It's also important to note that project here can be left blank if our assessment isn't for any project.
[![Preparing the FAIRshake Assessment](./images/ss16.png)](https://fairshake.cloud/assessment/prepare/?target=8901&rubric=25&project=55)
Confirming this, we being our manual assessment.
[![Performing a Manual Assessment with FAIRshake](./images/ss17.png)](https://fairshake.cloud/assessment/prepare/?target=8901&rubric=25&project=55)
Each metric represents a concept pertinent to FAIRness which is described shortly before each prompt but potentially in more depth on the metrics' landing page.
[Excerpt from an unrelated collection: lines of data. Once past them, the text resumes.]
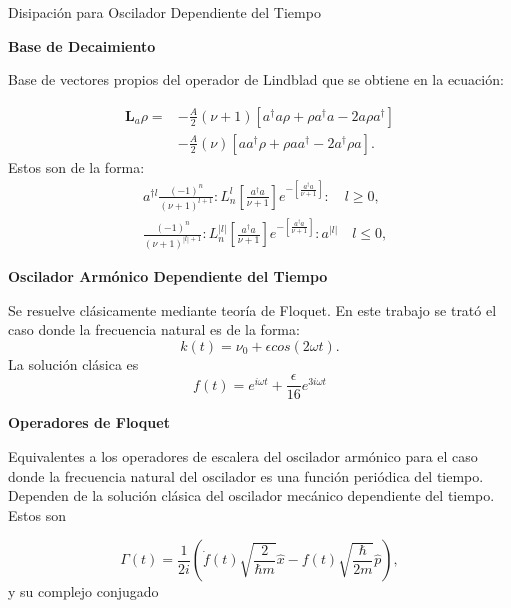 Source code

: \documentclass[11pt]{beamer}
\begin{document}
\begin{frame}{Disipación para Oscilador Dependiente del Tiempo}

\textbf{Base de Decaimiento}

Base de vectores propios del operador de Lindblad que se obtiene en la ecuación:

\begin{align}\label{OsciladorLindblad}
\textbf{L}_a \rho =& - \frac{A}{2}(\nu + 1)[a^\dagger a\rho + \rho a^\dagger a -2a\rho a^\dagger] \nonumber \\
 &- \frac{A}{2}(\nu)[ aa^\dagger\rho + \rho  aa^\dagger -2a^\dagger\rho a].
\end{align} Estos son de la forma:
\begin{align}\label{DampingBasis}
&a^{\dagger l}\frac{(-1)^n}{(\nu+1)^{l+1}}:L_n^l[\frac{a^\dagger a}{\nu+1}]e^{-[\frac{a^\dagger a}{\nu+1}]}:\quad l \geq 0, \\
&\frac{(-1)^n}{(\nu+1)^{|l|+1}}:L_n^{|l|}[\frac{a^\dagger a}{\nu+1}]e^{-[\frac{a^\dagger a}{\nu+1}]}:a^{|l|}\quad l \leq 0,
\end{align}
\end{frame}

\begin{frame}
\textbf{Oscilador Armónico Dependiente del Tiempo}

Se resuelve clásicamente mediante teoría de Floquet\cite{WardFT}. En este trabajo se trató el caso donde la frecuencia natural es de la forma:
\begin{equation}
k(t) = \nu_0 + \epsilon cos(2\omega t).
\end{equation} La solución clásica es
\begin{equation}
f(t)= e^{i\omega t} + \frac{\epsilon}{16} e^{3i\omega t}
\end{equation}

\end{frame}


\begin{frame}
\textbf{Operadores de Floquet}

Equivalentes a los operadores de escalera del oscilador armónico para el caso donde la frecuencia natural del oscilador es una función periódica del tiempo. Dependen de la solución clásica del oscilador mecánico dependiente del tiempo. Estos son

\begin{equation}
\Gamma(t) = \frac{1}{2i}(\dot{f}(t)\sqrt{\frac{2}{\hbar m}}\hat{x}-f(t)\sqrt{\frac{\hbar}{2m}}\hat{p}),
\end{equation} y su complejo conjugado

\end{frame}
\end{document}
Middle-clicking on the metric "card" to the left of the question we get much more information in a new tab.
[![Global unique identifier metric on FAIRshake](./images/ss18.png)](https://fairshake.cloud/metric/104/)
Clicking 'View assessments' we can even see what other digital objects in the database got as an answer during an assessment through a tabular view.
[![Assessments for Global unique identifier](./images/ss19.png)](https://fairshake.cloud/metric/104/assessments/)
Clicking on any of these links will allow you to explore the projects, rubrics, or digital objects that were assessed to provide a more elaborate sense of why a particular score was received and in what context, we can see, for example, that these top entries refer to assessments made during an EBI workshop.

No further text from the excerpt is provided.